Reprinted from Palestine Chronicle
Jeremy Corbyn leading a July 2014 demonstration against the Israeli war on Gaza.
(Image by (Photo: RonF, via Flickr)) Permission Details DMCA
There is a witch-hunt in the British Labour Party. Britain's Opposition party leader, Jeremy Corbyn, is being hounded for not rooting out alleged anti-Semitism in his party. Those leading the charge are pro-Israel Zionists and their supporters within the party, members who are mostly allied with the former Prime Minister, the largely discredited pro-war Tony Blair. The Blairites are quite unhappy that Corbyn, who won the party's leadership election last September with a landslide victory is a non-elitist politician, with a deep-rooted grassroots activist past, and, yes, a strong stance for Palestinian rights.
Corbyn has been subjected to all sorts of attacks and ridicule from his own party, many members of which have been busy plotting to push him out, but remained hesitant because of his popular appeal. The Labour party had, in fact, lost much of its credibility since the days of Blair's "New Labour" and following the US lead in waging an immoral and illegal war on Iraq. Blair's supporters changed the priorities of the party, which was "Labour" by name only. Corbyn's advent galvanized young people around fresh ideals, and renewed the shaky faith of the party's traditional supporters.
But since he became a leader, the man's agenda of anti-corruption and greater equality in Britain has been slowed down, or even entirely halted, by some most bizarre controversies. He was attacked over such things as his supposed poor sense of fashion, his alleged lack of patriotism, and more. The attacks have been so ridiculous, yet omnipresent, that they became the subject of popular memes and much satire.
And when it all failed, he was hit with another manufactured controversy, that of alleged anti-Semitism within his own party. The recent attacks have been the most organized, yet. They involve Israel supporters, British politicians, the media and other sources.
The media has tried to paint him as an embattled leader who is not able to control the uncontainable Jewish hate oozing from his party members.
British Chief Rabbi, Ephraim Mirvis, known for his strong support of Israel joined the fray, charging that the lid has been lifted on bigotry within Labour and that investigation into anti-Semitism must be more than a "sticker plaster."
The investigation and the preceding outcry of anti-Semitism, however, targeted those who were critical of Israel, not Jews, in general, or Judaism.
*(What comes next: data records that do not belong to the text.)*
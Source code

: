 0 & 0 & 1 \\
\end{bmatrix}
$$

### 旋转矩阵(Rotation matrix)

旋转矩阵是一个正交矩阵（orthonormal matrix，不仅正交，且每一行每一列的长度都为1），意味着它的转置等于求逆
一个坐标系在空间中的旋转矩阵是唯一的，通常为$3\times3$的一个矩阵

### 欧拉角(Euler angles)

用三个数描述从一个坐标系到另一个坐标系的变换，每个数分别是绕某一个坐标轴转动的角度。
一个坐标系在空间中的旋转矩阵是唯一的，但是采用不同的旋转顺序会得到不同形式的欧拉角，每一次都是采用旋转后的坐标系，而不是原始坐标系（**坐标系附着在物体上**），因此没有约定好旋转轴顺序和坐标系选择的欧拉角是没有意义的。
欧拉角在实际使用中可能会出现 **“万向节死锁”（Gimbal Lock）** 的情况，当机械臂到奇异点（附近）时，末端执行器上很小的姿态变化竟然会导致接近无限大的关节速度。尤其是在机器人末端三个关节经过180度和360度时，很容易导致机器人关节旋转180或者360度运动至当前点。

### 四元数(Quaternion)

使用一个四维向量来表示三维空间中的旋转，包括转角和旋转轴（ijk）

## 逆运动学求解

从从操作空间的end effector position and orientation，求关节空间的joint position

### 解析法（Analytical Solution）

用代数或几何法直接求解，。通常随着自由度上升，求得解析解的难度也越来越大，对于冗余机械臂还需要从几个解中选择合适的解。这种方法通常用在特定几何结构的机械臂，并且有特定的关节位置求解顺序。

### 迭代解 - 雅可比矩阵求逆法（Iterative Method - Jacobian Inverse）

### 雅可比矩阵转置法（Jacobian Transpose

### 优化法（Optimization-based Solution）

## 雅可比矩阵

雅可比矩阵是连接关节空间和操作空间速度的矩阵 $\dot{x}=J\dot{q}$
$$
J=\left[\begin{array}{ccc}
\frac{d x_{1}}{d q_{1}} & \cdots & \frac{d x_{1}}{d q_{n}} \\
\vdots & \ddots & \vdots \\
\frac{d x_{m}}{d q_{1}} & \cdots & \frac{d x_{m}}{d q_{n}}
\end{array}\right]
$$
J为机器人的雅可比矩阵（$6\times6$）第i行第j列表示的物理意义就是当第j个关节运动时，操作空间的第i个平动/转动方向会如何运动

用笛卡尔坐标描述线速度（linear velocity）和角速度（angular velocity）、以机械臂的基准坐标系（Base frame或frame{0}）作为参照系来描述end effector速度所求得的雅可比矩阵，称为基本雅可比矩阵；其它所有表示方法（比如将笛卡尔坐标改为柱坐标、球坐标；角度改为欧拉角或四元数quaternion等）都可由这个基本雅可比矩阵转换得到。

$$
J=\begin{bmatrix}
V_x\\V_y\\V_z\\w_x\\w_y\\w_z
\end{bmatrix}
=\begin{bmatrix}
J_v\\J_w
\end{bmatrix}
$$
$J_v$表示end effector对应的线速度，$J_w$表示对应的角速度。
Former London Mayor, Ken Livingstone, who was suspended from Labour for suggesting links between the Nazi party and early Zionists, was not making any reference to Jews per se, and certainly not to Judaism. Arguably, if he was wrong, then it is a mere question of history, not race.
In its coverage of the controversy, even the BBC, delinks both concepts:
"Anti-Semitism is 'hostility and prejudice directed against Jewish people', while "Zionism refers to the movement to create a Jewish state in the Middle East."
Indeed, the first is a racist ideology, while the latter is an entirely political and historical question, especially since early Zionists were largely atheists. Israel's Zionist-Jewish contradiction was phrased skillfully by Israeli historian, Ilan Pappe, when he wrote:
"The secular Jews who founded the Zionist movement wanted paradoxically both to secularize Jewish life and to use the Bible as a justification for colonizing Palestine; in other words, they did not believe in God but He, nonetheless, promised them Palestine."
But the Rabbi, and many of those who unscrupulously joined the charge against Labour pretend that Zionism, a late 19th century political movement is the same as Judaism, a religion that dates back millennia.
However, there is nothing new here, and the manufactured "controversy" is hardly limited to Britain or the Labour Party.
The message that Israeli hasbara (propaganda) has been steadily sending to its critics since the establishment of Israel over the ruins of the Palestinian homeland in May 1948: if you are critical of Israel, however slightly, you are a certified anti-Semite. If it happens that you are Jewish, then you are a self-hating Jew, and if you are an Arab, you must abandon the idea that you are, yourself, Semitic and Arab, by merely opposing Israel's ethnic-cleansing of Palestinians who are all anti-Semites, anyway.
I doubt there is a self-respecting Palestinian intellectual who has not fended against accusations of being anti-Semitic for merely advocating Palestinian rights, and demanding accountability of Israeli violations of human rights and war crimes.